Stored entries
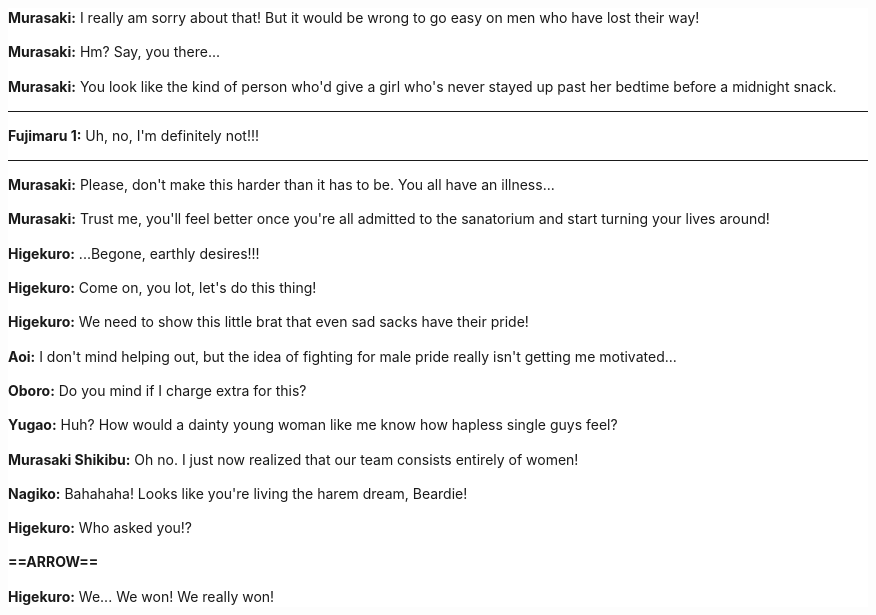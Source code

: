 **Murasaki:**
I really am sorry about that! But it would be wrong to go easy on men who have lost their way!

**Murasaki:**
Hm? Say, you there...

**Murasaki:**
You look like the kind of person who'd give a girl who's never stayed up past her bedtime before a midnight snack.

---

**Fujimaru 1:**
Uh, no, I'm definitely not!!!

---

**Murasaki:**
Please, don't make this harder than it has to be.
You all have an illness...

**Murasaki:**
Trust me, you'll feel better once you're all admitted to the sanatorium and start turning your lives around!

**Higekuro:**
...Begone, earthly desires!!!

**Higekuro:**
Come on, you lot, let's do this thing!

**Higekuro:**
We need to show this little brat that even sad sacks have their pride!

**Aoi:**
I don't mind helping out, but the idea of fighting for male pride really isn't getting me motivated...

**Oboro:**
Do you mind if I charge extra for this?

**Yugao:**
Huh? How would a dainty young woman like me know how hapless single guys feel?

**Murasaki Shikibu:**
Oh no. I just now realized that our
team consists entirely of women!

**Nagiko:**
Bahahaha! Looks like you're
living the harem dream, Beardie!

**Higekuro:**
Who asked you!?


**==ARROW==**

**Higekuro:**
We... We won!
We really won!
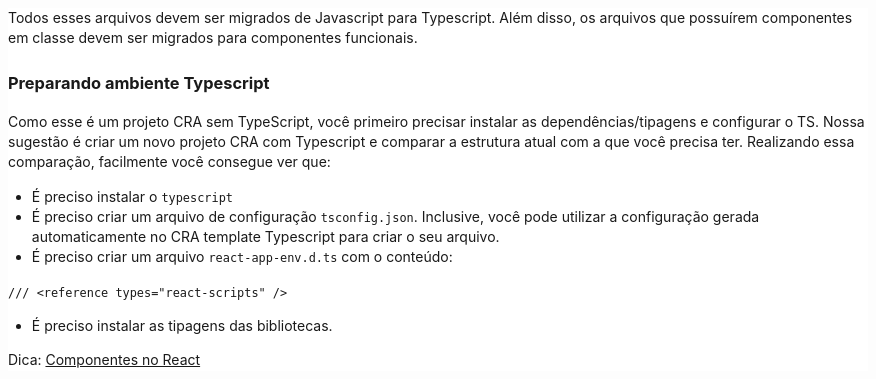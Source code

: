 Todos esses arquivos devem ser migrados de Javascript para Typescript. Além disso, os arquivos que possuírem componentes em classe devem ser migrados para componentes funcionais.

### Preparando ambiente Typescript

Como esse é um projeto CRA sem TypeScript, você primeiro precisar instalar as dependências/tipagens e configurar o TS. Nossa sugestão é criar um novo projeto CRA com Typescript e comparar a estrutura atual com a que você precisa ter. Realizando essa comparação, facilmente você consegue ver que:

- É preciso instalar o `typescript`
- É preciso criar um arquivo de configuração `tsconfig.json`. Inclusive, você pode utilizar a configuração gerada automaticamente no CRA template Typescript para criar o seu arquivo.
- É preciso criar um arquivo `react-app-env.d.ts` com o conteúdo:

```tsx
/// <reference types="react-scripts" />
```

- É preciso instalar as tipagens das bibliotecas.

Dica: [Componentes no React](https://efficient-sloth-d85.notion.site/Componentes-no-React-6644d41da663405cb29dcaae1693bb9f)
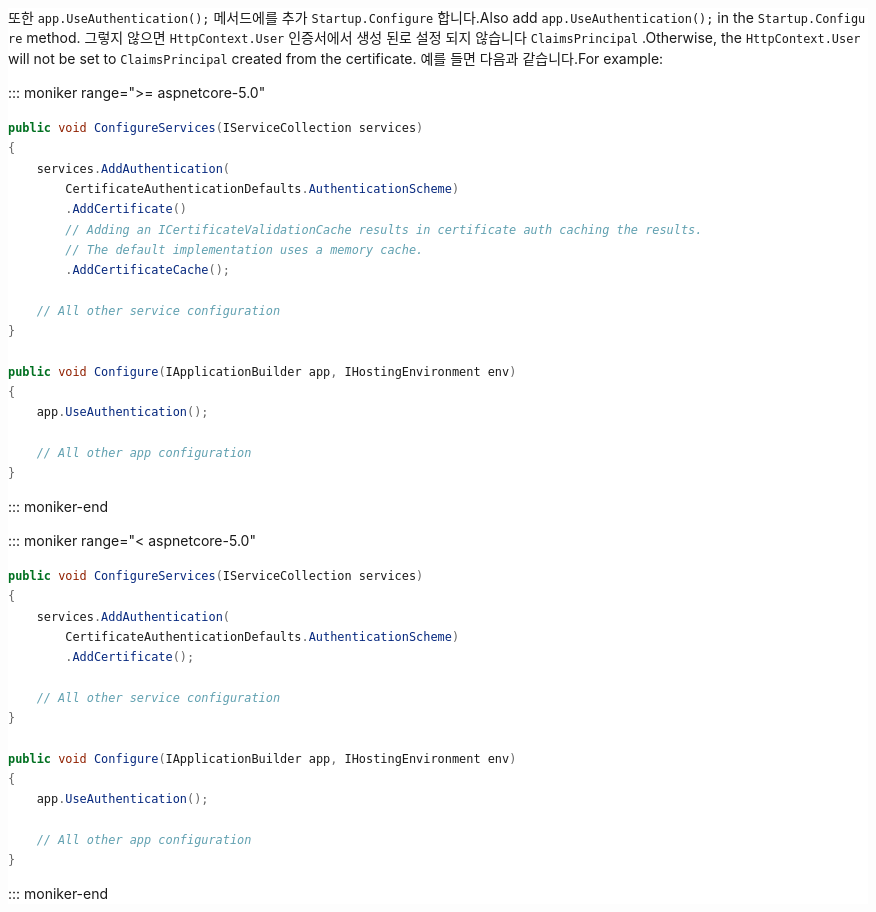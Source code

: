 <span data-ttu-id="cfb14-123">또한 `app.UseAuthentication();` 메서드에를 추가 `Startup.Configure` 합니다.</span><span class="sxs-lookup"><span data-stu-id="cfb14-123">Also add `app.UseAuthentication();` in the `Startup.Configure` method.</span></span> <span data-ttu-id="cfb14-124">그렇지 않으면 `HttpContext.User` 인증서에서 생성 된로 설정 되지 않습니다 `ClaimsPrincipal` .</span><span class="sxs-lookup"><span data-stu-id="cfb14-124">Otherwise, the `HttpContext.User` will not be set to `ClaimsPrincipal` created from the certificate.</span></span> <span data-ttu-id="cfb14-125">예를 들면 다음과 같습니다.</span><span class="sxs-lookup"><span data-stu-id="cfb14-125">For example:</span></span>

::: moniker range=">= aspnetcore-5.0"

```csharp
public void ConfigureServices(IServiceCollection services)
{
    services.AddAuthentication(
        CertificateAuthenticationDefaults.AuthenticationScheme)
        .AddCertificate()
        // Adding an ICertificateValidationCache results in certificate auth caching the results.
        // The default implementation uses a memory cache.
        .AddCertificateCache();

    // All other service configuration
}

public void Configure(IApplicationBuilder app, IHostingEnvironment env)
{
    app.UseAuthentication();

    // All other app configuration
}
```

::: moniker-end

::: moniker range="< aspnetcore-5.0"

```csharp
public void ConfigureServices(IServiceCollection services)
{
    services.AddAuthentication(
        CertificateAuthenticationDefaults.AuthenticationScheme)
        .AddCertificate();

    // All other service configuration
}

public void Configure(IApplicationBuilder app, IHostingEnvironment env)
{
    app.UseAuthentication();

    // All other app configuration
}
```

::: moniker-end
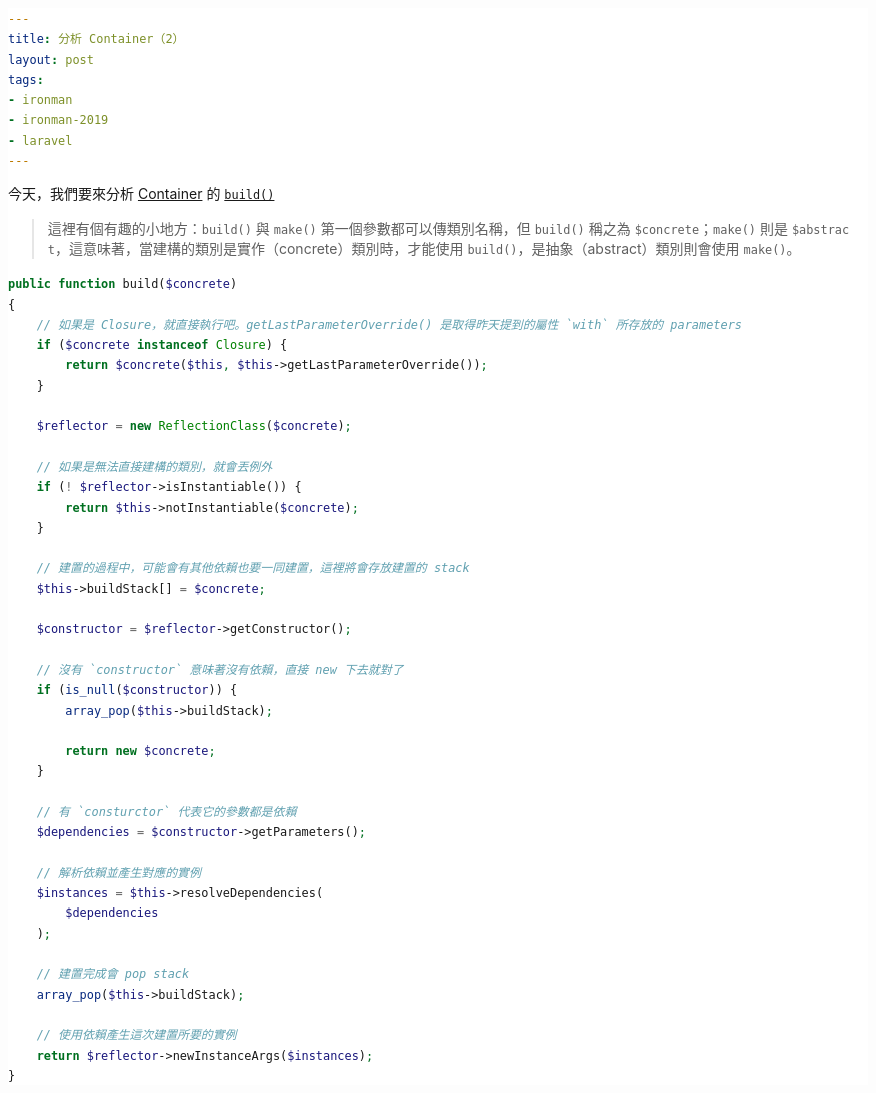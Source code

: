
 ```yaml
---
title: 分析 Container（2）
layout: post
tags:
- ironman
- ironman-2019
- laravel
---
```


今天，我們要來分析 [Container][] 的 [`build()`](https://github.com/laravel/framework/blob/v5.7.6/src/Illuminate/Container/Container.php#L758-L801)

> 這裡有個有趣的小地方：`build()` 與 `make()` 第一個參數都可以傳類別名稱，但 `build()` 稱之為 `$concrete`；`make()` 則是 `$abstract`，這意味著，當建構的類別是實作（concrete）類別時，才能使用 `build()`，是抽象（abstract）類別則會使用 `make()`。

```php
public function build($concrete)
{
    // 如果是 Closure，就直接執行吧。getLastParameterOverride() 是取得昨天提到的屬性 `with` 所存放的 parameters 
    if ($concrete instanceof Closure) {
        return $concrete($this, $this->getLastParameterOverride());
    }

    $reflector = new ReflectionClass($concrete);

    // 如果是無法直接建構的類別，就會丟例外
    if (! $reflector->isInstantiable()) {
        return $this->notInstantiable($concrete);
    }

    // 建置的過程中，可能會有其他依賴也要一同建置，這裡將會存放建置的 stack
    $this->buildStack[] = $concrete;

    $constructor = $reflector->getConstructor();

    // 沒有 `constructor` 意味著沒有依賴，直接 new 下去就對了
    if (is_null($constructor)) {
        array_pop($this->buildStack);

        return new $concrete;
    }

    // 有 `consturctor` 代表它的參數都是依賴
    $dependencies = $constructor->getParameters();

    // 解析依賴並產生對應的實例
    $instances = $this->resolveDependencies(
        $dependencies
    );

    // 建置完成會 pop stack 
    array_pop($this->buildStack);

    // 使用依賴產生這次建置所要的實例
    return $reflector->newInstanceArgs($instances);
}
```


[Container]: https://github.com/laravel/framework/blob/v5.7.6/src/Illuminate/Container/Container.php
[ContextualBindingBuilder]: https://github.com/laravel/framework/blob/v5.7.6/src/Illuminate/Container/ContextualBindingBuilder.php
[Contextual Binding]: https://laravel.com/docs/5.7/container#contextual-binding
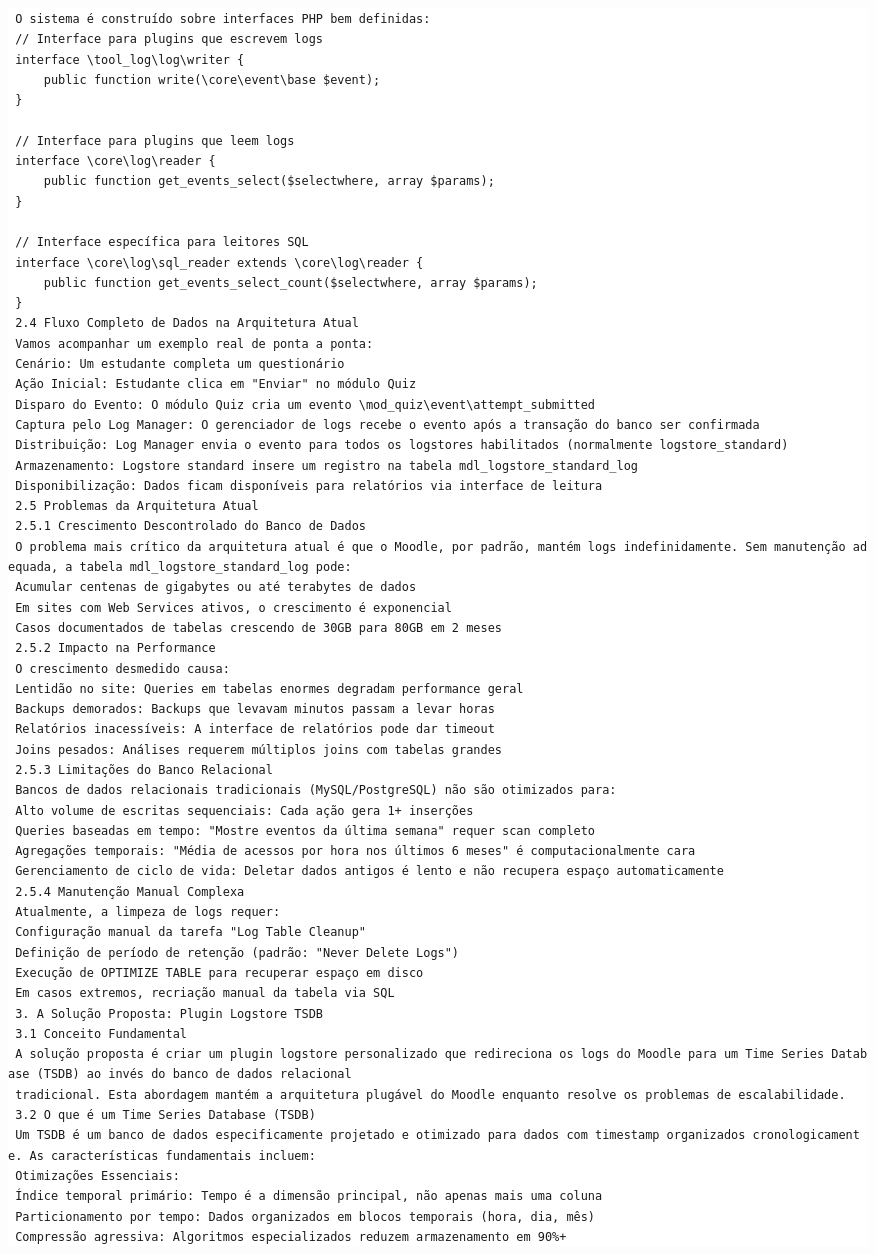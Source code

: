      O sistema é construído sobre interfaces PHP bem definidas:
     // Interface para plugins que escrevem logs
     interface \tool_log\log\writer {
         public function write(\core\event\base $event);
     }

     // Interface para plugins que leem logs  
     interface \core\log\reader {
         public function get_events_select($selectwhere, array $params);
     }

     // Interface específica para leitores SQL
     interface \core\log\sql_reader extends \core\log\reader {
         public function get_events_select_count($selectwhere, array $params);
     }
     2.4 Fluxo Completo de Dados na Arquitetura Atual
     Vamos acompanhar um exemplo real de ponta a ponta:
     Cenário: Um estudante completa um questionário
     Ação Inicial: Estudante clica em "Enviar" no módulo Quiz
     Disparo do Evento: O módulo Quiz cria um evento \mod_quiz\event\attempt_submitted
     Captura pelo Log Manager: O gerenciador de logs recebe o evento após a transação do banco ser confirmada
     Distribuição: Log Manager envia o evento para todos os logstores habilitados (normalmente logstore_standard)
     Armazenamento: Logstore standard insere um registro na tabela mdl_logstore_standard_log
     Disponibilização: Dados ficam disponíveis para relatórios via interface de leitura
     2.5 Problemas da Arquitetura Atual
     2.5.1 Crescimento Descontrolado do Banco de Dados
     O problema mais crítico da arquitetura atual é que o Moodle, por padrão, mantém logs indefinidamente. Sem manutenção adequada, a tabela mdl_logstore_standard_log pode:
     Acumular centenas de gigabytes ou até terabytes de dados
     Em sites com Web Services ativos, o crescimento é exponencial
     Casos documentados de tabelas crescendo de 30GB para 80GB em 2 meses
     2.5.2 Impacto na Performance
     O crescimento desmedido causa:
     Lentidão no site: Queries em tabelas enormes degradam performance geral
     Backups demorados: Backups que levavam minutos passam a levar horas
     Relatórios inacessíveis: A interface de relatórios pode dar timeout
     Joins pesados: Análises requerem múltiplos joins com tabelas grandes
     2.5.3 Limitações do Banco Relacional
     Bancos de dados relacionais tradicionais (MySQL/PostgreSQL) não são otimizados para:
     Alto volume de escritas sequenciais: Cada ação gera 1+ inserções
     Queries baseadas em tempo: "Mostre eventos da última semana" requer scan completo
     Agregações temporais: "Média de acessos por hora nos últimos 6 meses" é computacionalmente cara
     Gerenciamento de ciclo de vida: Deletar dados antigos é lento e não recupera espaço automaticamente
     2.5.4 Manutenção Manual Complexa
     Atualmente, a limpeza de logs requer:
     Configuração manual da tarefa "Log Table Cleanup"
     Definição de período de retenção (padrão: "Never Delete Logs")
     Execução de OPTIMIZE TABLE para recuperar espaço em disco
     Em casos extremos, recriação manual da tabela via SQL
     3. A Solução Proposta: Plugin Logstore TSDB
     3.1 Conceito Fundamental
     A solução proposta é criar um plugin logstore personalizado que redireciona os logs do Moodle para um Time Series Database (TSDB) ao invés do banco de dados relacional 
     tradicional. Esta abordagem mantém a arquitetura plugável do Moodle enquanto resolve os problemas de escalabilidade.
     3.2 O que é um Time Series Database (TSDB)
     Um TSDB é um banco de dados especificamente projetado e otimizado para dados com timestamp organizados cronologicamente. As características fundamentais incluem:
     Otimizações Essenciais:
     Índice temporal primário: Tempo é a dimensão principal, não apenas mais uma coluna
     Particionamento por tempo: Dados organizados em blocos temporais (hora, dia, mês)
     Compressão agressiva: Algoritmos especializados reduzem armazenamento em 90%+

- HOW TO COMPLETE THIS TASK -
Every line in the records above that has "mind" counts once. Give the total and nothing else.

- RESULT OF THE EXERCISE -
2